Cutting Edge: The IκB Kinase (IKK) Inhibitor, NEMO-Binding Domain Peptide, Blocks Inflammatory Injury in Murine Colitis

Abstract

Inflammatory mediators such as TNF-α, IL-6, and IL-1 are important in the pathogenesis of inflammatory bowel diseases and are regulated by the activation of NF-κB. The aim of the present study was to investigate whether the NF-κB essential modulator (NEMO)-binding domain (NBD) peptide, which has been shown to block the association of NEMO with the IκB kinaseβ subunit (IKKβ) and inhibit NF-κB activity, reduces inflammatory injury in mice with colitis.
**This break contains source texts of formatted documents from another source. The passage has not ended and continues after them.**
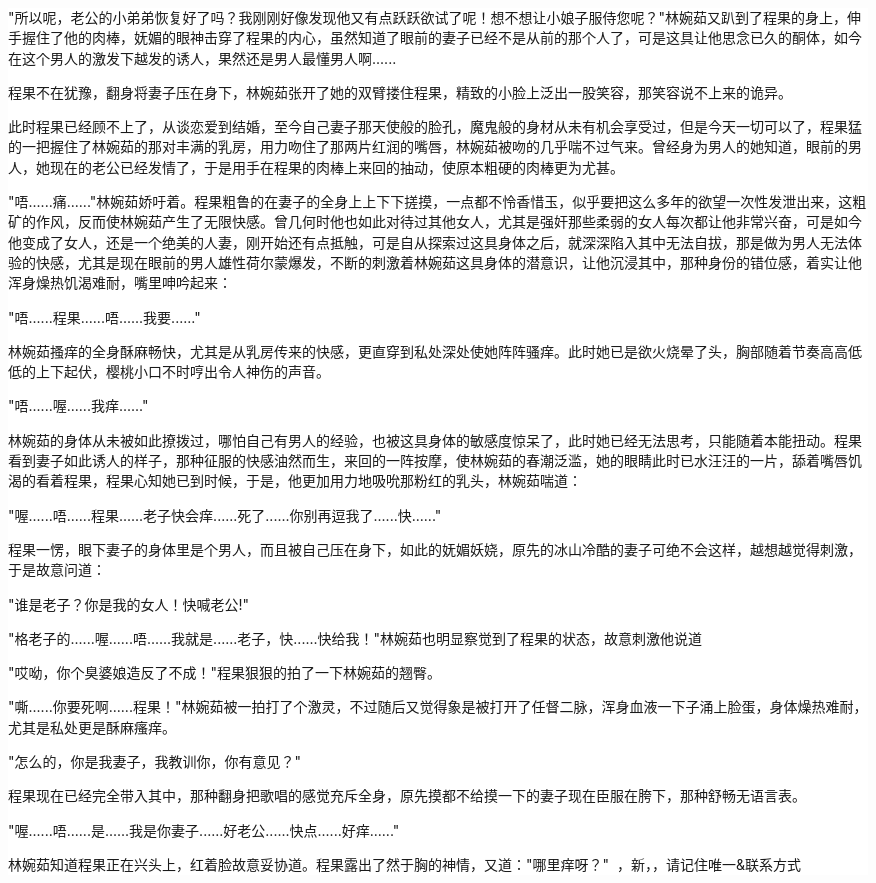 "所以呢，老公的小弟弟恢复好了吗？我刚刚好像发现他又有点跃跃欲试了呢！想不想让小娘子服侍您呢？"林婉茹又趴到了程果的身上，伸手握住了他的肉棒，妩媚的眼神击穿了程果的内心，虽然知道了眼前的妻子已经不是从前的那个人了，可是这具让他思念已久的酮体，如今在这个男人的激发下越发的诱人，果然还是男人最懂男人啊......



程果不在犹豫，翻身将妻子压在身下，林婉茹张开了她的双臂搂住程果，精致的小脸上泛出一股笑容，那笑容说不上来的诡异。



此时程果已经顾不上了，从谈恋爱到结婚，至今自己妻子那天使般的脸孔，魔鬼般的身材从未有机会享受过，但是今天一切可以了，程果猛的一把握住了林婉茹的那对丰满的乳房，用力吻住了那两片红润的嘴唇，林婉茹被吻的几乎喘不过气来。曾经身为男人的她知道，眼前的男人，她现在的老公已经发情了，于是用手在程果的肉棒上来回的抽动，使原本粗硬的肉棒更为尤甚。



"唔......痛......"林婉茹娇吁着。程果粗鲁的在妻子的全身上上下下搓摸，一点都不怜香惜玉，似乎要把这么多年的欲望一次性发泄出来，这粗矿的作风，反而使林婉茹产生了无限快感。曾几何时他也如此对待过其他女人，尤其是强奸那些柔弱的女人每次都让他非常兴奋，可是如今他变成了女人，还是一个绝美的人妻，刚开始还有点抵触，可是自从探索过这具身体之后，就深深陷入其中无法自拔，那是做为男人无法体验的快感，尤其是现在眼前的男人雄性荷尔蒙爆发，不断的刺激着林婉茹这具身体的潜意识，让他沉浸其中，那种身份的错位感，着实让他浑身燥热饥渴难耐，嘴里呻吟起来：



"唔......程果......唔......我要......"



林婉茹搔痒的全身酥麻畅快，尤其是从乳房传来的快感，更直穿到私处深处使她阵阵骚痒。此时她已是欲火烧晕了头，胸部随着节奏高高低低的上下起伏，樱桃小口不时哼出令人神伤的声音。



"唔......喔......我痒......"



林婉茹的身体从未被如此撩拨过，哪怕自己有男人的经验，也被这具身体的敏感度惊呆了，此时她已经无法思考，只能随着本能扭动。程果看到妻子如此诱人的样子，那种征服的快感油然而生，来回的一阵按摩，使林婉茹的春潮泛滥，她的眼睛此时已水汪汪的一片，舔着嘴唇饥渴的看着程果，程果心知她已到时候，于是，他更加用力地吸吮那粉红的乳头，林婉茹喘道：



"喔......唔......程果......老子快会痒......死了......你别再逗我了......快......"



程果一愣，眼下妻子的身体里是个男人，而且被自己压在身下，如此的妩媚妖娆，原先的冰山冷酷的妻子可绝不会这样，越想越觉得刺激，于是故意问道：



"谁是老子？你是我的女人！快喊老公!"



"格老子的......喔......唔......我就是......老子，快......快给我！"林婉茹也明显察觉到了程果的状态，故意刺激他说道



"哎呦，你个臭婆娘造反了不成！"程果狠狠的拍了一下林婉茹的翘臀。



"嘶......你要死啊......程果！"林婉茹被一拍打了个激灵，不过随后又觉得象是被打开了任督二脉，浑身血液一下子涌上脸蛋，身体燥热难耐，尤其是私处更是酥麻瘙痒。



"怎么的，你是我妻子，我教训你，你有意见？"



程果现在已经完全带入其中，那种翻身把歌唱的感觉充斥全身，原先摸都不给摸一下的妻子现在臣服在胯下，那种舒畅无语言表。



"喔......唔......是......我是你妻子......好老公......快点......好痒......"



林婉茹知道程果正在兴头上，红着脸故意妥协道。程果露出了然于胸的神情，又道："哪里痒呀？"  ，新，，请记住唯一&联系方式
Two colitis models were established by the following: 1) inclusion of dextran sulfate sodium salt (DSS) in the drinking water of the mice; and 2) a trinitrobenzene sulfonic acid enema. Marked NF-κB activation and expression of proinflammatory cytokines were observed in colonic tissues. The NBD peptide ameliorated colonic inflammatory injury through the down-regulation of proinflammatory cytokines mediated by NF-κB inhibition in both models. These results indicate that an IKKβ-targeted NF-κB blockade using the NBD peptide could be an attractive therapeutic approach for inflammatory bowel disease.